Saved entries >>
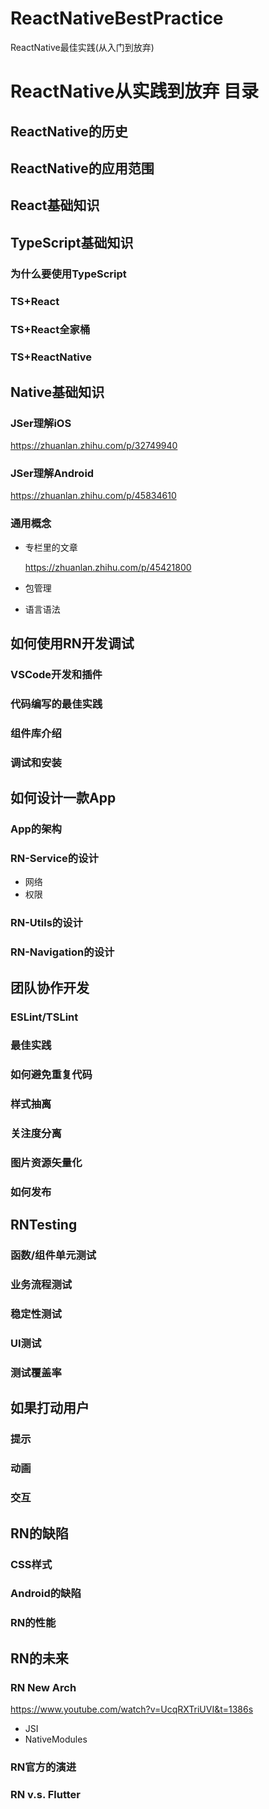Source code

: # ReactNativeBestPractice
ReactNative最佳实践(从入门到放弃)

# ReactNative从实践到放弃 目录

## ReactNative的历史

## ReactNative的应用范围

## React基础知识

## TypeScript基础知识

### 为什么要使用TypeScript

### TS+React

### TS+React全家桶

### TS+ReactNative

## Native基础知识

### JSer理解iOS

https://zhuanlan.zhihu.com/p/32749940

### JSer理解Android

https://zhuanlan.zhihu.com/p/45834610

### 通用概念

- 专栏里的文章

  https://zhuanlan.zhihu.com/p/45421800

- 包管理
- 语言语法

## 如何使用RN开发调试

### VSCode开发和插件

### 代码编写的最佳实践

### 组件库介绍

### 调试和安装

## 如何设计一款App

### App的架构

### RN-Service的设计

- 网络
- 权限

### RN-Utils的设计

### RN-Navigation的设计

## 团队协作开发

### ESLint/TSLint

### 最佳实践

### 如何避免重复代码

### 样式抽离

### 关注度分离

### 图片资源矢量化

### 如何发布

## RNTesting

### 函数/组件单元测试

### 业务流程测试

### 稳定性测试

### UI测试

### 测试覆盖率

## 如果打动用户

### 提示

### 动画

### 交互

## RN的缺陷

### CSS样式

### Android的缺陷

### RN的性能

## RN的未来

### RN New Arch

https://www.youtube.com/watch?v=UcqRXTriUVI&t=1386s

- JSI
- NativeModules

### RN官方的演进

### RN v.s. Flutter
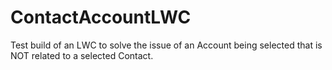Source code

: # ContactAccountLWC
Test build of an LWC to solve the issue of an Account being selected that is NOT related to a selected Contact.
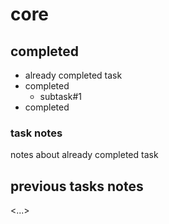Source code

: # core
## completed
- already completed task
- completed
    - subtask#1
- completed
### task notes
notes about already completed task

## previous tasks notes
<...>
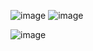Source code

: ![image](https://github.com/user-attachments/assets/de15f098-f21a-4508-8d84-32962dd2346c)  ![image](https://github.com/user-attachments/assets/8fe574ee-8d85-4ae8-8990-8e068bc3b96c)

![image](https://github.com/user-attachments/assets/0835ff07-87ff-427d-8776-e4bdaa2a9af7)
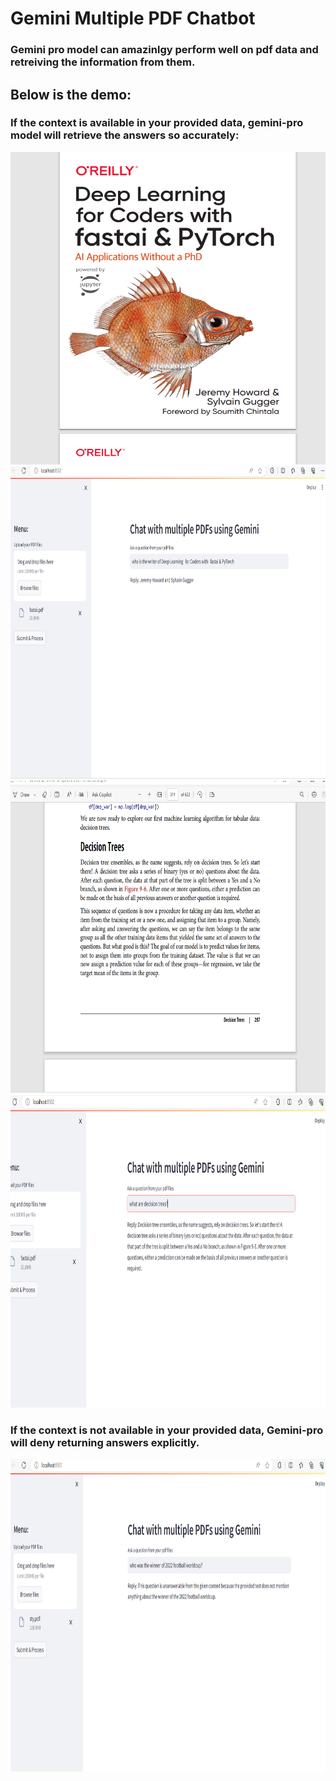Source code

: # Gemini Multiple PDF Chatbot

### Gemini pro  model can amazinlgy perform well on pdf data and retreiving the information from them. 

## Below is the demo:
### If the context is available in your provided data, gemini-pro model will retrieve the answers so accurately:
<img src="s1.png" alt="image_model" width="600" height="500">
<img src="s2.png" alt="image_model" width="900" height="500">
<img src="s3.png" alt="image_model" width="700" height="500">
<img src="s4.png" alt="image_model" width="900" height="500">

### If the context is not available in your provided data, Gemini-pro will deny returning answers explicitly. 
<img src="s5.png" alt="image_model" width="900" height="500">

YOUR GOAL >>
The output is the data above, repeated exactly, with pictures omitted.

ANSWER TO THIS TASK >>
Source code

: # ReactNativeBestPractice
ReactNative最佳实践(从入门到放弃)

# ReactNative从实践到放弃 目录

## ReactNative的历史

## ReactNative的应用范围

## React基础知识

## TypeScript基础知识

### 为什么要使用TypeScript

### TS+React

### TS+React全家桶

### TS+ReactNative

## Native基础知识

### JSer理解iOS

https://zhuanlan.zhihu.com/p/32749940

### JSer理解Android

https://zhuanlan.zhihu.com/p/45834610

### 通用概念

- 专栏里的文章

  https://zhuanlan.zhihu.com/p/45421800

- 包管理
- 语言语法

## 如何使用RN开发调试

### VSCode开发和插件

### 代码编写的最佳实践

### 组件库介绍

### 调试和安装

## 如何设计一款App

### App的架构

### RN-Service的设计

- 网络
- 权限

### RN-Utils的设计

### RN-Navigation的设计

## 团队协作开发

### ESLint/TSLint

### 最佳实践

### 如何避免重复代码

### 样式抽离

### 关注度分离

### 图片资源矢量化

### 如何发布

## RNTesting

### 函数/组件单元测试

### 业务流程测试

### 稳定性测试

### UI测试

### 测试覆盖率

## 如果打动用户

### 提示

### 动画

### 交互

## RN的缺陷

### CSS样式

### Android的缺陷

### RN的性能

## RN的未来

### RN New Arch

https://www.youtube.com/watch?v=UcqRXTriUVI&t=1386s

- JSI
- NativeModules

### RN官方的演进

### RN v.s. Flutter
Source code

: # ContactAccountLWC
Test build of an LWC to solve the issue of an Account being selected that is NOT related to a selected Contact.
Source code

: # core
## completed
- already completed task
- completed
    - subtask#1
- completed
### task notes
notes about already completed task

## previous tasks notes
<...>
Source code

: ![image](https://github.com/user-attachments/assets/de15f098-f21a-4508-8d84-32962dd2346c)  ![image](https://github.com/user-attachments/assets/8fe574ee-8d85-4ae8-8990-8e068bc3b96c)

![image](https://github.com/user-attachments/assets/0835ff07-87ff-427d-8776-e4bdaa2a9af7)
Source code

: # Gemini Multiple PDF Chatbot

### Gemini pro  model can amazinlgy perform well on pdf data and retreiving the information from them. 

## Below is the demo:
### If the context is available in your provided data, gemini-pro model will retrieve the answers so accurately:
<img src="s1.png" alt="image_model" width="600" height="500">
<img src="s2.png" alt="image_model" width="900" height="500">
<img src="s3.png" alt="image_model" width="700" height="500">
<img src="s4.png" alt="image_model" width="900" height="500">

### If the context is not available in your provided data, Gemini-pro will deny returning answers explicitly. 
<img src="s5.png" alt="image_model" width="900" height="500">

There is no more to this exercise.